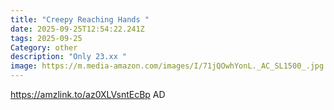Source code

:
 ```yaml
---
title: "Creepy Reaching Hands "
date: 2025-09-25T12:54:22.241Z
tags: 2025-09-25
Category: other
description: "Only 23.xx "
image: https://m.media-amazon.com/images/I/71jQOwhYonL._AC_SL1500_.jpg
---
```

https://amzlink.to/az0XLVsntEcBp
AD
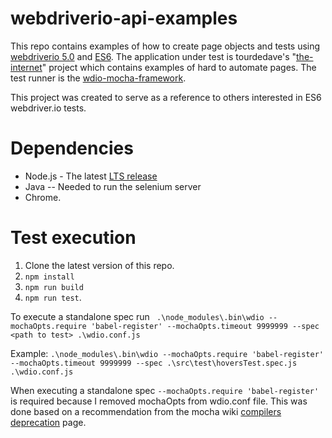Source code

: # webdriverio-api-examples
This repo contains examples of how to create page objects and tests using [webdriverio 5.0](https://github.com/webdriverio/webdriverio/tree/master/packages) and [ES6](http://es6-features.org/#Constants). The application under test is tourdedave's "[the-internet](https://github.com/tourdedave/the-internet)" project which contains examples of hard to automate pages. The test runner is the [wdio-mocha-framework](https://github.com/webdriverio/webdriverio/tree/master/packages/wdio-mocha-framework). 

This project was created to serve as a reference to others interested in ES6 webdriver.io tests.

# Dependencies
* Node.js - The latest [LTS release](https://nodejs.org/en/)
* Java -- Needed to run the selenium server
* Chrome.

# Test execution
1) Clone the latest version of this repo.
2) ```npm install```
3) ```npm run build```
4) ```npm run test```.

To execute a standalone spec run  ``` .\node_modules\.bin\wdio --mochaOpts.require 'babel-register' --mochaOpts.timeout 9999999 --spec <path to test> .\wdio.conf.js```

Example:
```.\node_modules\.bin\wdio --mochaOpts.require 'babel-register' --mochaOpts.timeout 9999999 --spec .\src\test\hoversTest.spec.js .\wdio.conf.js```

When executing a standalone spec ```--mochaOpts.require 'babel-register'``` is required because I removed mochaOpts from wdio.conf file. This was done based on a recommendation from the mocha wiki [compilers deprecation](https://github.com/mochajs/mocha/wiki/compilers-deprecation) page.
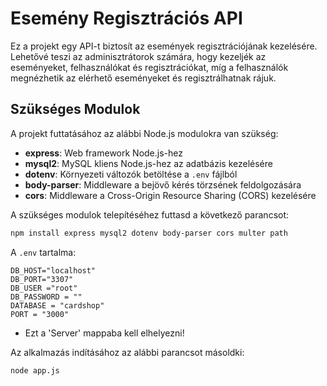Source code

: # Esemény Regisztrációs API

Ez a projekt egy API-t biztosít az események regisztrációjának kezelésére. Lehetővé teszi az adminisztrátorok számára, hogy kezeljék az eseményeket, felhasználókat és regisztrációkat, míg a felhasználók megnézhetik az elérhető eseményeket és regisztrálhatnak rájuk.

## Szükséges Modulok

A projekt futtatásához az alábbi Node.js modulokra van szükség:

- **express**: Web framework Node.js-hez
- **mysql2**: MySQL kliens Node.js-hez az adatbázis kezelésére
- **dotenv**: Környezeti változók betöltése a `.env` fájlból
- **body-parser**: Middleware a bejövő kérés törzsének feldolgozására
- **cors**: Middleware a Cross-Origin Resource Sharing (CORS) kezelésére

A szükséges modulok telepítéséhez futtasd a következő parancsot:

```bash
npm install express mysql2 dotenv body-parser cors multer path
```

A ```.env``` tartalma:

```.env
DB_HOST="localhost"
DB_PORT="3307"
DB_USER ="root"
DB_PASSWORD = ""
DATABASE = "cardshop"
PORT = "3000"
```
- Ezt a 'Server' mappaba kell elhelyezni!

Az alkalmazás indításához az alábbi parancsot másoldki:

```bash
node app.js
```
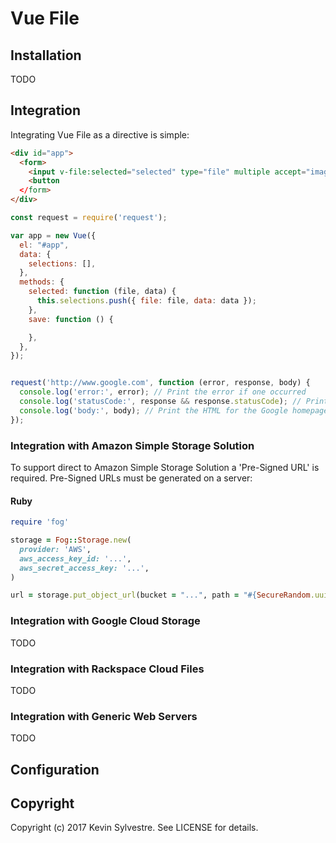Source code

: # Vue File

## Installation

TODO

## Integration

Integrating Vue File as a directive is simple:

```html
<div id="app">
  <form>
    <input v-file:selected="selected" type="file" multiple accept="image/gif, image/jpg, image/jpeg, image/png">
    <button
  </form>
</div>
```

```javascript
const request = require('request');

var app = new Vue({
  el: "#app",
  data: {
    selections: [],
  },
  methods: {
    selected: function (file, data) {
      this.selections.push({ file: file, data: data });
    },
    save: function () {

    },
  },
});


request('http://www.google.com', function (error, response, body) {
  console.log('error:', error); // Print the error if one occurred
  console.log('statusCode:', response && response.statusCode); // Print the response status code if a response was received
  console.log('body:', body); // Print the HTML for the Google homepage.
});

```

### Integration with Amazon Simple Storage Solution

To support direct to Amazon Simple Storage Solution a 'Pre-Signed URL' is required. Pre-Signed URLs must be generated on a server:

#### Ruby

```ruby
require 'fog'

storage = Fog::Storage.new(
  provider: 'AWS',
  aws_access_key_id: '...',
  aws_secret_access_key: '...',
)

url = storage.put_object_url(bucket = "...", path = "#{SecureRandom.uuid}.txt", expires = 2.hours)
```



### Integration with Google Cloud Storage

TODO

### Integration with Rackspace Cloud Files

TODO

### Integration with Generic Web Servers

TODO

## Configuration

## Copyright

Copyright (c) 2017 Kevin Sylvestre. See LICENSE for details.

Problem details :: The count alone is wanted: how many lines above hold the string "parancsot"?

Task result :: 2